Ce dernier nous revient tout droit de Bayreuth où il dirigeait Parsifal, pour remplacer un Kurt Masur qui n'a pas encore disparu, loin de là. Je retrouve rapidement un ami, qui se trouve avoir obtenu une place juste à côté de moi (pour le même prix, donc les vieux aussi ont droit au tarif unique à 8€, mais le reste du temps ce sera pareil qu'avant, par exemple demain il n'y aura pas de tarif réduit pour Orphée :/  ) ; il me présente au passage à l'une de ses connaissances qui parcourt aussi les concerts, mais sans jamais rien débourser : pour Prokofiev, c'était le fils du compositeur qui lui a offert un rang E plein centre. Ce soir, ce sera une gentille demoiselle de Radio France me faisant de la concurrence sur ResMusica.

On débute le concert par du Brahms, l'ouverture pour une fête académique (Akademische Festouvertüre, op.80). En quatre mouvements pour seulement dix minutes, on pense bien que tout s'enchaîne sans pause, et on présage déjà à la précision de la direction, et au souffle de l'orchestre, que ça va être grand. Dans la salle il n'y a pas grand monde, du moins malgré les très nombreuses invitations (il doit y en avoir une centaine rien que pour Veolia) et le padding à coups de ghettos de jeunes (que dis-je, de d'jeuz même, qui dépareillent amusemment sur l'avenue Montaigne -- quoiqu'il y avait des demoiselles de mon âge attablées au Plaza Athénée, et à 200€ le poulet grillé je me demande, en toute naïveté, quelle est leur profession), on trouve encore à se replacer (oui, pour le sport... Et éviter un vieux à moitié mourant, quoique du coup je l'ai eu derrière, ce n'était pas beaucoup mieux).

S'ensuit du Bartok, avec un sacré pianiste, Dezsö Ranki (un Hongrois aussi) : concerto pour piano et orchestre n°2. C'est une vraie découverte pour quelque chose manifestement fort peu joué (mon voisin m'avoue l'entendre pour la première fois, et il fait autant de concert que moi depuis plus de 25 ans...), on retiendra notamment un adagion superbe aux cordes. On me fait remarquer la communication exceptionnelle entre le chef et le soliste : j'avoue moi-même avoir du mal à repérer aussi précisément la chose, d'autant que la clim' qui vente dans la salle me sèche les lentilles, m'obligeant à couper la vision de temps à autre.

En bis, nous avons une pièce très originale : la question sera de savoir ce dont il s'agissait, je suppute "Microcosmos" de Bartok, en lisant la biographie et la discographie récente du pianiste, la jeune fille de Radio France (CNSM, étude sur l'esthétique et que sais-je encore, et ne venez pas me demander à quoi ça sert dans la vraie vie, je n'en sais rien !) abonderait bien dans mon sens. Si c'est bien cela, il faut acheter le disque, en tout cas. Mais après un tour sur Deezer (qui a un moteur de recherche passablement nul, mais c'est une maladie répandue, celui de dotclear a le même problème par exemple), je doute à nouveau fortement.

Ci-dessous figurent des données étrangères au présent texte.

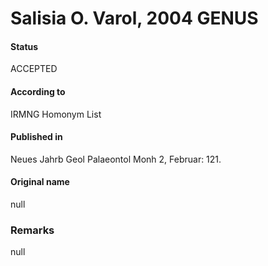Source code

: Salisia O. Varol, 2004 GENUS
=======

#### Status
ACCEPTED

#### According to
IRMNG Homonym List

#### Published in
Neues Jahrb Geol Palaeontol Monh 2, Februar: 121.

#### Original name
null

### Remarks
null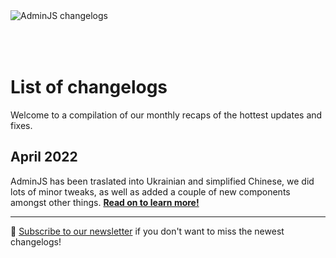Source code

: <div>
   <img style="padding-bottom:50px" alt="AdminJS changelogs" src="https://docs.adminjs.co/images/logo-reg.svg">
</div>

# List of changelogs

Welcome to a compilation of our monthly recaps of the hottest updates and fixes.

## April 2022
AdminJS has been traslated into Ukrainian and simplified Chinese, we did lots of minor tweaks, as well as added a couple of new components amongst other things. [**Read on to learn more!**](https://changelog.adminjs.co/2022/april)

___

:incoming_envelope: [Subscribe to our newsletter](http://newsletter.adminjs.co/) if you don't want to miss the newest changelogs!
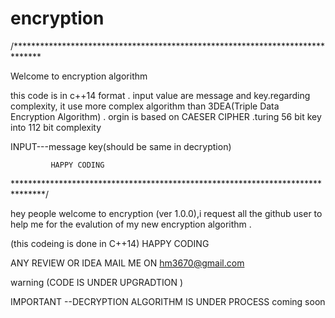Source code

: # encryption

/******************************************************************************

Welcome to encryption algorithm 

this code is in c++14 format . input value are message and key.regarding complexity,
it use more complex algorithm than 3DEA(Triple Data Encryption Algorithm) .
orgin is based on CAESER CIPHER .turing 56 bit key into 112 bit complexity


INPUT---message
        key(should be same in decryption)

             HAPPY CODING

*******************************************************************************/

hey people welcome to encryption (ver 1.0.0),i request all the github user to help me for the evalution of my new encryption algorithm .

(this codeing is done in C++14)
HAPPY CODING 

ANY REVIEW OR IDEA MAIL ME ON
hm3670@gmail.com

warning (CODE IS UNDER UPGRADTION )

IMPORTANT --DECRYPTION ALGORITHM IS UNDER PROCESS 
 coming soon 
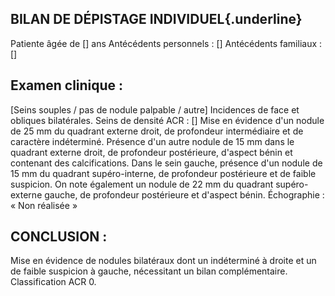 ## BILAN DE DÉPISTAGE INDIVIDUEL{.underline}
Patiente âgée de [] ans
Antécédents personnels : []
Antécédents familiaux : []

## Examen clinique :
[Seins souples / pas de nodule palpable / autre]
Incidences de face et obliques bilatérales.
Seins de densité ACR : []
Mise en évidence d'un nodule de 25 mm du quadrant externe droit, de profondeur intermédiaire et de caractère indéterminé.
Présence d'un autre nodule de 15 mm dans le quadrant externe droit, de profondeur postérieure, d'aspect bénin et contenant des calcifications.
Dans le sein gauche, présence d'un nodule de 15 mm du quadrant supéro-interne, de profondeur postérieure et de faible suspicion.
On note également un nodule de 22 mm du quadrant supéro-externe gauche, de profondeur postérieure et d'aspect bénin.
Échographie : « Non réalisée »

## CONCLUSION :
Mise en évidence de nodules bilatéraux dont un indéterminé à droite et un de faible suspicion à gauche, nécessitant un bilan complémentaire.
Classification ACR 0.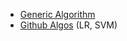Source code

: - [Generic Algorithm](http://outlace.com/miniga_addendum.html)
- [Github Algos](https://github.com/jakevdp/PythonDataScienceHandbook/tree/master/notebooks) (LR, SVM)
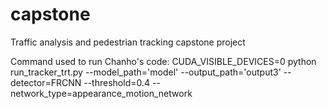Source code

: # capstone
Traffic analysis and pedestrian tracking capstone project

Command used to run Chanho's code:
CUDA_VISIBLE_DEVICES=0 python run_tracker_trt.py --model_path='model' --output_path='output3' --detector=FRCNN --threshold=0.4 --network_type=appearance_motion_network
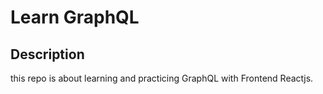 # Learn GraphQL 


## Description

this repo is about learning and practicing GraphQL with Frontend Reactjs.

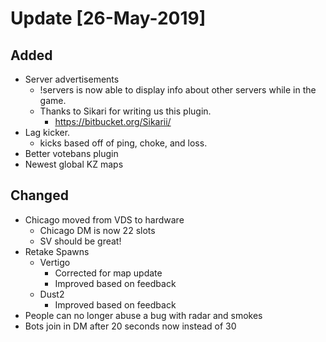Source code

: # Update [26-May-2019]

## Added

- Server advertisements
  - !servers is now able to display info about other servers while in the game.
  - Thanks to Sikari for writing us this plugin.
    - <https://bitbucket.org/Sikarii/>
- Lag kicker.
  - kicks based off of ping, choke, and loss.
- Better votebans plugin
- Newest global KZ maps

## Changed

- Chicago moved from VDS to hardware
  - Chicago DM is now 22 slots
  - SV should be great!
- Retake Spawns
  - Vertigo
    - Corrected for map update
    - Improved based on feedback
  - Dust2
    - Improved based on feedback
- People can no longer abuse a bug with radar and smokes
- Bots join in DM after 20 seconds now instead of 30
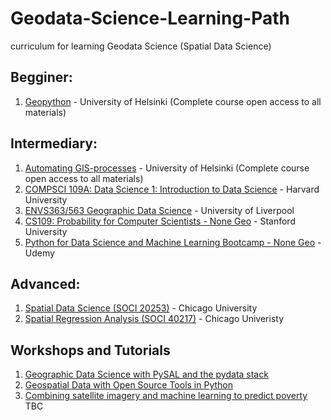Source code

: # Geodata-Science-Learning-Path

curriculum for learning Geodata Science (Spatial Data Science)

## Begginer:
1. [Geopython](https://geo-python.github.io/2017/) - University of Helsinki (Complete course open access to all materials)


## Intermediary:
1. [Automating GIS-processes](https://automating-gis-processes.github.io/2017/) - University of Helsinki (Complete course open access to all materials)
2. [COMPSCI 109A: Data Science 1: Introduction to Data Science](https://canvas.harvard.edu/courses/29726/pages/videos) - Harvard University
3. [ENVS363/563 Geographic Data Science](http://darribas.org/gds17/) - University of Liverpool
4. [CS109: Probability for Computer Scientists - None Geo](https://web.stanford.edu/class/archive/cs/cs109/cs109.1166//handouts/overview.html) - Stanford University
5. [Python for Data Science and Machine Learning Bootcamp - None Geo](https://www.udemy.com/python-for-data-science-and-machine-learning-bootcamp/) - Udemy

## Advanced:
1. [Spatial Data Science (SOCI 20253)](https://spatial.uchicago.edu/content/lectures-luc-anselin-uchicago) - Chicago University
2. [Spatial Regression Analysis (SOCI 40217)](https://spatial.uchicago.edu/content/lectures-luc-anselin-uchicago) - Chicago Univeristy


## Workshops and Tutorials
1. [Geographic Data Science with PySAL and the pydata stack](https://github.com/darribas/gds_scipy16)
2. [Geospatial Data with Open Source Tools in Python](https://github.com/kjordahl/SciPy-Tutorial-2015)
3. [Combining satellite imagery and machine learning to predict poverty](https://github.com/nealjean/predicting-poverty)
TBC 
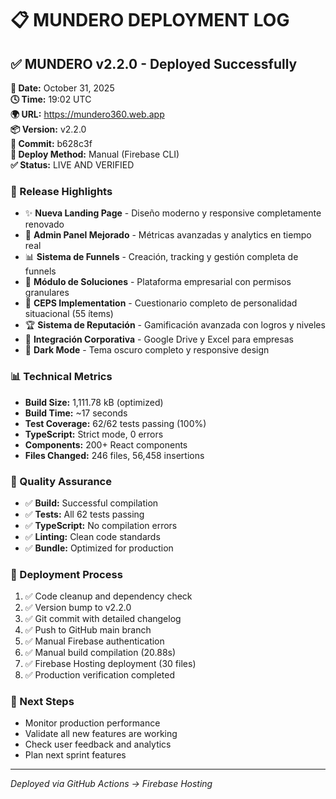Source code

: # 📋 MUNDERO DEPLOYMENT LOG

## ✅ MUNDERO v2.2.0 - Deployed Successfully
**📅 Date:** October 31, 2025  
**🕓 Time:** 19:02 UTC  
**🌍 URL:** https://mundero360.web.app  
**📦 Version:** v2.2.0  
**🔄 Commit:** b628c3f  
**🚀 Deploy Method:** Manual (Firebase CLI)  
**✅ Status:** LIVE AND VERIFIED  

### 🎯 Release Highlights
- ✨ **Nueva Landing Page** - Diseño moderno y responsive completamente renovado
- 🔧 **Admin Panel Mejorado** - Métricas avanzadas y analytics en tiempo real  
- 📊 **Sistema de Funnels** - Creación, tracking y gestión completa de funnels
- 🏢 **Módulo de Soluciones** - Plataforma empresarial con permisos granulares
- 🧠 **CEPS Implementation** - Cuestionario completo de personalidad situacional (55 ítems)
- 🏆 **Sistema de Reputación** - Gamificación avanzada con logros y niveles
- 🔗 **Integración Corporativa** - Google Drive y Excel para empresas
- 🌙 **Dark Mode** - Tema oscuro completo y responsive design

### 📊 Technical Metrics
- **Build Size:** 1,111.78 kB (optimized)
- **Build Time:** ~17 seconds  
- **Test Coverage:** 62/62 tests passing (100%)
- **TypeScript:** Strict mode, 0 errors
- **Components:** 200+ React components
- **Files Changed:** 246 files, 56,458 insertions

### 🧪 Quality Assurance
- ✅ **Build:** Successful compilation
- ✅ **Tests:** All 62 tests passing
- ✅ **TypeScript:** No compilation errors
- ✅ **Linting:** Clean code standards
- ✅ **Bundle:** Optimized for production

### 🚀 Deployment Process
1. ✅ Code cleanup and dependency check
2. ✅ Version bump to v2.2.0
3. ✅ Git commit with detailed changelog
4. ✅ Push to GitHub main branch
5. ✅ Manual Firebase authentication
6. ✅ Manual build compilation (20.88s)
7. ✅ Firebase Hosting deployment (30 files)
8. ✅ Production verification completed

### 📝 Next Steps
- Monitor production performance
- Validate all new features are working
- Check user feedback and analytics
- Plan next sprint features

---
*Deployed via GitHub Actions → Firebase Hosting*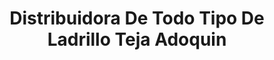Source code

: ---
title: "Distribuidora De Todo Tipo De Ladrillo Teja Adoquin"
url: /ocuilan/distribuidora-de-todo-tipo-de-ladrillo-teja-adoquin/
shop: comercio
---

Après l'entracte, on reprend sur la deuxième de Brahms. Quand je disais que ce n'était pas la peine que je me constitue pour l'instant une cédéthèque tellement j'en entendais en concert, voilà que nous avons été servis par une interprétation puissante et très fluide. Le chef est d'une qualité, d'une précision, d'un encadrement impressionnant : il mène véritablement son orchestre à la baguette. Cela laisse présager de grandes choses, mon voisin trépigne tellement il est charmé par cette prestation.

En revanche, si Gatti ne tape pas du pied, il a cette maladie des chefs tellement dans leurs trips qu'ils ne se rendent pas compte que parfois il pousse de grands soupirs, des râles que l'on entend à plusieurs mètres autour ; c'est qu'il n'a pas qu'une allure d'ours, en fait. Il faudra donc penser non seulement à prendre des places lorsqu'il est à la baguette, mais aussi à les prendre dans des rangs assez éloignés tout de même, pour ne pas être perturbé.